Patients who were obese and had high PD-L1 expression (≥50% of tumor cells or ≥10% of tumor-infiltrating immune cells) had an OS HR of 0.36 (95% CI, 0.21-0.62) and for patients who were overweight, the HR was 0.69 (95% CI, 0.48-0.98).
Of note, those in the obese and overweight BMI groups of these trials did not have a statistically significant progression-free survival (PFS) when analyzed separately (overweight: HR, 0.89; 95% CI, 0.78-1.01 vs obese: HR, 0.86; 95% CI, 0.73-1.01; P = .09) but demonstrated an improved PFS together over patients with a normal BMI (HR, 0.88; 95% CI, 0.780.99; P = .03).
Similar to OS, those with high PD-L1 expression had the best PFS HR (obese: HR, 0.68; 95% CI, 0.49-0.94; overweight: HR, 0.72; 95% CI, 0.56-0.92) of the patients with PD-L1—positive tumors.
The incidence of treatment-related adverse events did not differ significantly between the BMI groups, with all-grade events at 65% for the normal BMI group, 64% for overweight BMI, and 65% for those in the obese BMI group (P = .92). Grade 3 through 5 events were 12%, 14%, and 12%, respectively (P = .66).

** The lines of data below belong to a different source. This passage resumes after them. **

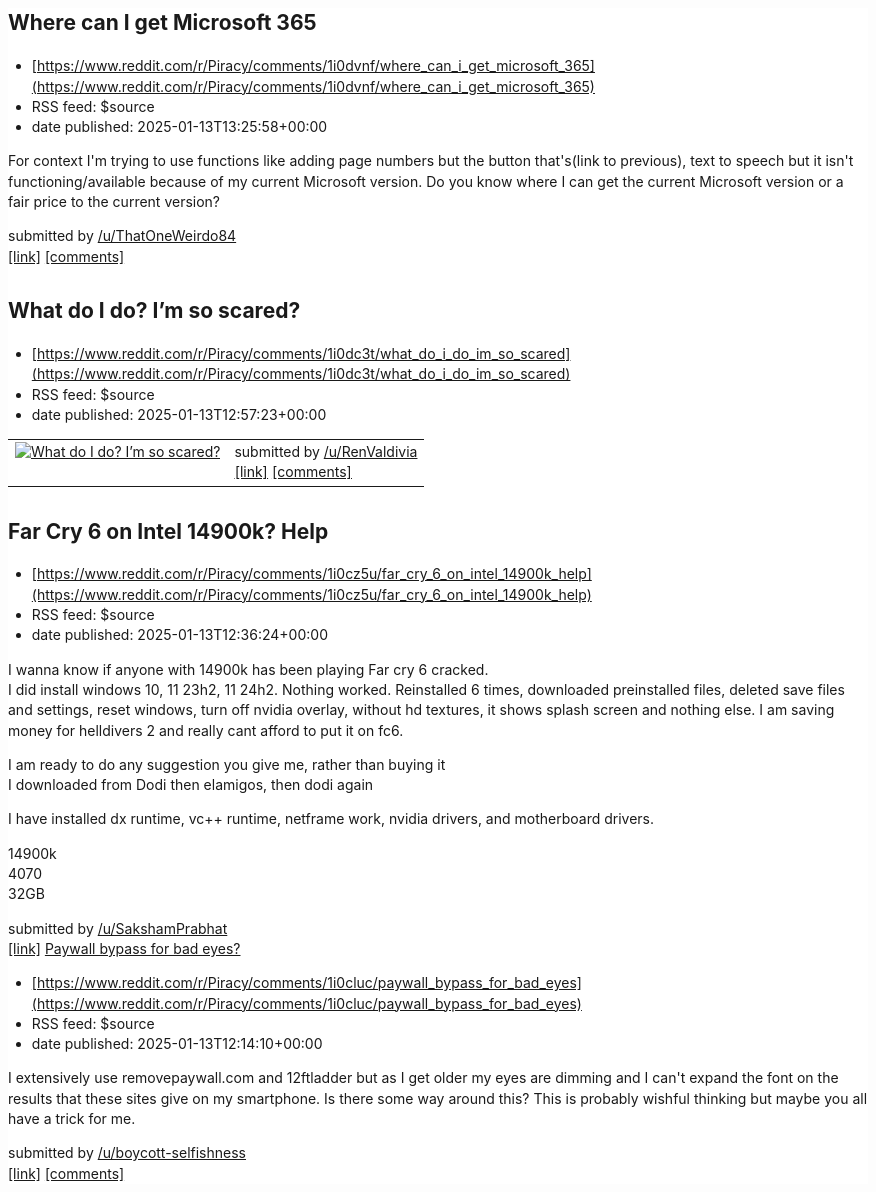 ## Where can I get Microsoft 365
 - [https://www.reddit.com/r/Piracy/comments/1i0dvnf/where_can_i_get_microsoft_365](https://www.reddit.com/r/Piracy/comments/1i0dvnf/where_can_i_get_microsoft_365)
 - RSS feed: $source
 - date published: 2025-01-13T13:25:58+00:00

<div class="md"><p>For context I&#39;m trying to use functions like adding page numbers but the button that&#39;s(link to previous), text to speech but it isn&#39;t functioning/available because of my current Microsoft version. Do you know where I can get the current Microsoft version or a fair price to the current version? </p> </div> &#32; submitted by &#32; <a href="https://www.reddit.com/user/ThatOneWeirdo84"> /u/ThatOneWeirdo84 </a> <br/> <span><a href="https://www.reddit.com/r/Piracy/comments/1i0dvnf/where_can_i_get_microsoft_365/">[link]</a></span> &#32; <span><a href="https://www.reddit.com/r/Piracy/comments/1i0dvnf/where_can_i_get_microsoft_365/">[comments]</a></span>

## What do I do? I’m so scared?
 - [https://www.reddit.com/r/Piracy/comments/1i0dc3t/what_do_i_do_im_so_scared](https://www.reddit.com/r/Piracy/comments/1i0dc3t/what_do_i_do_im_so_scared)
 - RSS feed: $source
 - date published: 2025-01-13T12:57:23+00:00

<table> <tr><td> <a href="https://www.reddit.com/r/Piracy/comments/1i0dc3t/what_do_i_do_im_so_scared/"> <img src="https://preview.redd.it/er90jl2ydrce1.jpeg?width=640&amp;crop=smart&amp;auto=webp&amp;s=1dc997b2344f722f11e8492fbb27fb9795ebf5b1" alt="What do I do? I’m so scared?" title="What do I do? I’m so scared?" /> </a> </td><td> &#32; submitted by &#32; <a href="https://www.reddit.com/user/RenValdivia"> /u/RenValdivia </a> <br/> <span><a href="https://i.redd.it/er90jl2ydrce1.jpeg">[link]</a></span> &#32; <span><a href="https://www.reddit.com/r/Piracy/comments/1i0dc3t/what_do_i_do_im_so_scared/">[comments]</a></span> </td></tr></table>

## Far Cry 6 on Intel 14900k? Help
 - [https://www.reddit.com/r/Piracy/comments/1i0cz5u/far_cry_6_on_intel_14900k_help](https://www.reddit.com/r/Piracy/comments/1i0cz5u/far_cry_6_on_intel_14900k_help)
 - RSS feed: $source
 - date published: 2025-01-13T12:36:24+00:00

<div class="md"><p>I wanna know if anyone with 14900k has been playing Far cry 6 cracked.<br/> I did install windows 10, 11 23h2, 11 24h2. Nothing worked. Reinstalled 6 times, downloaded preinstalled files, deleted save files and settings, reset windows, turn off nvidia overlay, without hd textures, it shows splash screen and nothing else. I am saving money for helldivers 2 and really cant afford to put it on fc6.</p> <p>I am ready to do any suggestion you give me, rather than buying it<br/> I downloaded from Dodi then elamigos, then dodi again</p> <p>I have installed dx runtime, vc++ runtime, netframe work, nvidia drivers, and motherboard drivers.</p> <p>14900k<br/> 4070<br/> 32GB</p> </div> &#32; submitted by &#32; <a href="https://www.reddit.com/user/SakshamPrabhat"> /u/SakshamPrabhat </a> <br/> <span><a href="https://www.reddit.com/r/Piracy/comments/1i0cz5u/far_cry_6_on_intel_14900k_help/">[link]</a></span> &#32; <span><a href="https://www.reddit.com/

## Paywall bypass for bad eyes?
 - [https://www.reddit.com/r/Piracy/comments/1i0cluc/paywall_bypass_for_bad_eyes](https://www.reddit.com/r/Piracy/comments/1i0cluc/paywall_bypass_for_bad_eyes)
 - RSS feed: $source
 - date published: 2025-01-13T12:14:10+00:00

<div class="md"><p>I extensively use removepaywall.com and 12ftladder but as I get older my eyes are dimming and I can&#39;t expand the font on the results that these sites give on my smartphone. Is there some way around this? This is probably wishful thinking but maybe you all have a trick for me.</p> </div> &#32; submitted by &#32; <a href="https://www.reddit.com/user/boycott-selfishness"> /u/boycott-selfishness </a> <br/> <span><a href="https://www.reddit.com/r/Piracy/comments/1i0cluc/paywall_bypass_for_bad_eyes/">[link]</a></span> &#32; <span><a href="https://www.reddit.com/r/Piracy/comments/1i0cluc/paywall_bypass_for_bad_eyes/">[comments]</a></span>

In patients treated with docetaxel in the OAK and POPLAR trials, no significant associates were observed between BMI and OS and PFS, and the OS for PD-L1—positive and –negative tumors did not significantly differ between the groups.

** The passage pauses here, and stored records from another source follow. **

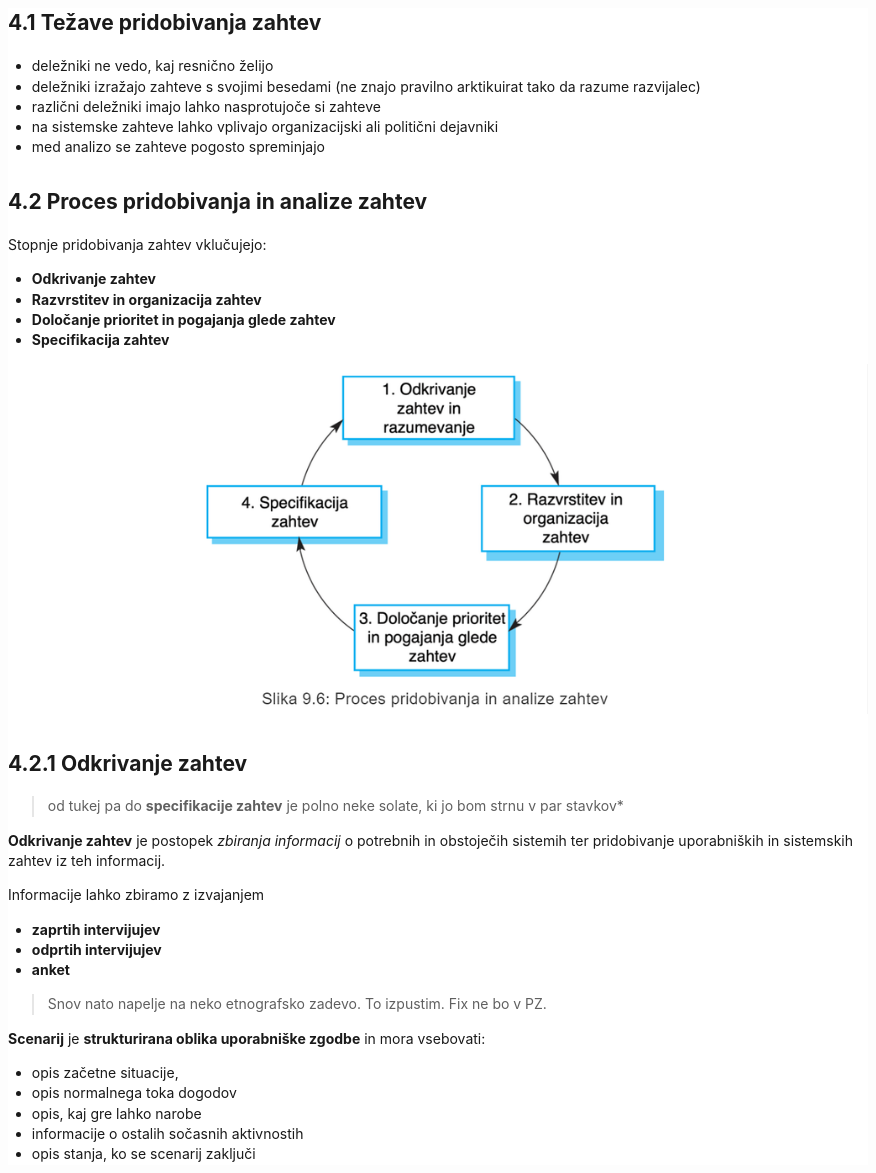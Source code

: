 ## 4.1 Težave pridobivanja zahtev
- deležniki ne vedo, kaj resnično želijo
- deležniki izražajo zahteve s svojimi besedami (ne znajo pravilno arktikuirat tako da razume razvijalec)
- različni deležniki imajo lahko nasprotujoče si zahteve
- na sistemske zahteve lahko vplivajo organizacijski ali politični dejavniki
- med analizo se zahteve pogosto spreminjajo

## 4.2 Proces pridobivanja in analize zahtev
Stopnje pridobivanja zahtev vklučujejo:
- **Odkrivanje zahtev**
- **Razvrstitev in organizacija zahtev**
- **Določanje prioritet in pogajanja glede zahtev**
- **Specifikacija zahtev**

<img src="procesPridobivanja.png" >

## 4.2.1 Odkrivanje zahtev
> od tukej pa do **specifikacije zahtev** je polno neke solate, ki jo bom strnu v par stavkov*

**Odkrivanje zahtev** je postopek *zbiranja informacij* o potrebnih in obstoječih sistemih ter pridobivanje uporabniških in sistemskih zahtev iz teh informacij.

Informacije lahko zbiramo z izvajanjem
- **zaprtih intervijujev**
- **odprtih intervijujev**
- **anket**

> Snov nato napelje na neko etnografsko zadevo. To izpustim. Fix ne bo v PZ.

**Scenarij** je **strukturirana oblika uporabniške zgodbe** in mora vsebovati:
- opis začetne situacije,
- opis normalnega toka dogodov
- opis, kaj gre lahko narobe
- informacije o ostalih sočasnih aktivnostih
- opis stanja, ko se scenarij zaključi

OAK, a phase III trial, and POPLAR, a phase II trial, randomized patients with advanced disease who failed prior platinum therapy to 1200 mg of atezolizumab or 75 mg/m2 of docetaxel administered intravenously every 3 weeks. BIRCH and FIR were both phase II trials of patients with PD-L1—positive tumors who were receiving atezolizumab as first line or later lines of treatment. PD-L1 positivity was defined as PD-L1 expression on ≥5% of the tumor or tumor-infiltrating cells based on the Ventana SP142 immunohistochemistry assay.
Investigators emphasized that the results are exploratory and need to be confirmed by future clinical trials. They also pointed out the limitation of BMI as a measurement of obesity because it is unable to differentiate fat from lean muscle mass and cannot be used to diagnose sarcopenia. BMI is also not reflective of body fat distribution.